**Assignment:** What you give must be exactly the lines of the material from the first through the line that contains "If $x\ne0$, then $y_2(x)/y_1(x)=x$, which", inclusive, and no others.

(Record excerpts begins)

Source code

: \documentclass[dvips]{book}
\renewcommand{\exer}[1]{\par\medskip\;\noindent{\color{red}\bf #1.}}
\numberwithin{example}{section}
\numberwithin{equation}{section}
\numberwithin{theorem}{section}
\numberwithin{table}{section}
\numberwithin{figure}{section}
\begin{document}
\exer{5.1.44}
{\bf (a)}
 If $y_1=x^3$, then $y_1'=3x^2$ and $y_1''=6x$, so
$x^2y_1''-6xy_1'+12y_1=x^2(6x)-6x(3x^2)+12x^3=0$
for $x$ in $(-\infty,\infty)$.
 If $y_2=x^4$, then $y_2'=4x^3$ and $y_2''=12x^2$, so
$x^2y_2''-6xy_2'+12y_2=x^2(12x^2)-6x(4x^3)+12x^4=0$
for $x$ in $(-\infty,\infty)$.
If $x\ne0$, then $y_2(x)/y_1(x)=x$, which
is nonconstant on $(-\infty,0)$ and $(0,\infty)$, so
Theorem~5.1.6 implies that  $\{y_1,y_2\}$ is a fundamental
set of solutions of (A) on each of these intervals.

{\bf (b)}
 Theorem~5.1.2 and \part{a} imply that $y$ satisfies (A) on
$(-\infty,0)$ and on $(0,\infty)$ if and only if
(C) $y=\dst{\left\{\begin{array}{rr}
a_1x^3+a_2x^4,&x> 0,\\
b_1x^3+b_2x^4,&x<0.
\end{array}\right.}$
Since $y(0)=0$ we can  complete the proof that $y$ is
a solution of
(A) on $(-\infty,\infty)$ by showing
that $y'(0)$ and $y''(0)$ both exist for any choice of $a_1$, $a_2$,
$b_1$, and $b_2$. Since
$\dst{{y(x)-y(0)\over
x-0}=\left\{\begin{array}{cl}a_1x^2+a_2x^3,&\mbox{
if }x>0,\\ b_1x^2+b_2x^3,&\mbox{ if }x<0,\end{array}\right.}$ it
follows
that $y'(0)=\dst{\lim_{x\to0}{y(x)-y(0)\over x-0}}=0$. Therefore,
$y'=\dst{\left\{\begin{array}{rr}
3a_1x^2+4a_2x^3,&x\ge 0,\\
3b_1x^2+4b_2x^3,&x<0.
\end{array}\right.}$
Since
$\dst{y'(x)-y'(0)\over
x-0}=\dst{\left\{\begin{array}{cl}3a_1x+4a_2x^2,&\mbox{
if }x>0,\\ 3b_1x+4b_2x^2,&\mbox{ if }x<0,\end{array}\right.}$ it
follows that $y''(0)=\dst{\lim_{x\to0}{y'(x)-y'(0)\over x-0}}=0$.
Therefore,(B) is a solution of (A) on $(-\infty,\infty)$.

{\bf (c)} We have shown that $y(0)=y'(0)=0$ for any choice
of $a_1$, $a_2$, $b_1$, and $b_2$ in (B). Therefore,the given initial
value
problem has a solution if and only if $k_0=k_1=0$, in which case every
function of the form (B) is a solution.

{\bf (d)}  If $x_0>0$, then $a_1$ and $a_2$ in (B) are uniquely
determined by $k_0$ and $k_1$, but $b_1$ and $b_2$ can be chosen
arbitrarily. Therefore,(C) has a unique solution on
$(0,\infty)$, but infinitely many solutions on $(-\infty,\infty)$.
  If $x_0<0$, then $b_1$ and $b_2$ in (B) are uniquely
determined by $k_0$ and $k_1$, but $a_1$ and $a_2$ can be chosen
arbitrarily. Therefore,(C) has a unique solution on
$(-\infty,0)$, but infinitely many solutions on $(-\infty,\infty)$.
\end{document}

(Record excerpts ends)

**Answer box:**
Source code

: \documentclass[dvips]{book}
\renewcommand{\exer}[1]{\par\medskip\;\noindent{\color{red}\bf #1.}}
\numberwithin{example}{section}
\numberwithin{equation}{section}
\numberwithin{theorem}{section}
\numberwithin{table}{section}
\numberwithin{figure}{section}
\begin{document}
\exer{5.1.44}
{\bf (a)}
 If $y_1=x^3$, then $y_1'=3x^2$ and $y_1''=6x$, so
$x^2y_1''-6xy_1'+12y_1=x^2(6x)-6x(3x^2)+12x^3=0$
for $x$ in $(-\infty,\infty)$.
 If $y_2=x^4$, then $y_2'=4x^3$ and $y_2''=12x^2$, so
$x^2y_2''-6xy_2'+12y_2=x^2(12x^2)-6x(4x^3)+12x^4=0$
for $x$ in $(-\infty,\infty)$.
If $x\ne0$, then $y_2(x)/y_1(x)=x$, which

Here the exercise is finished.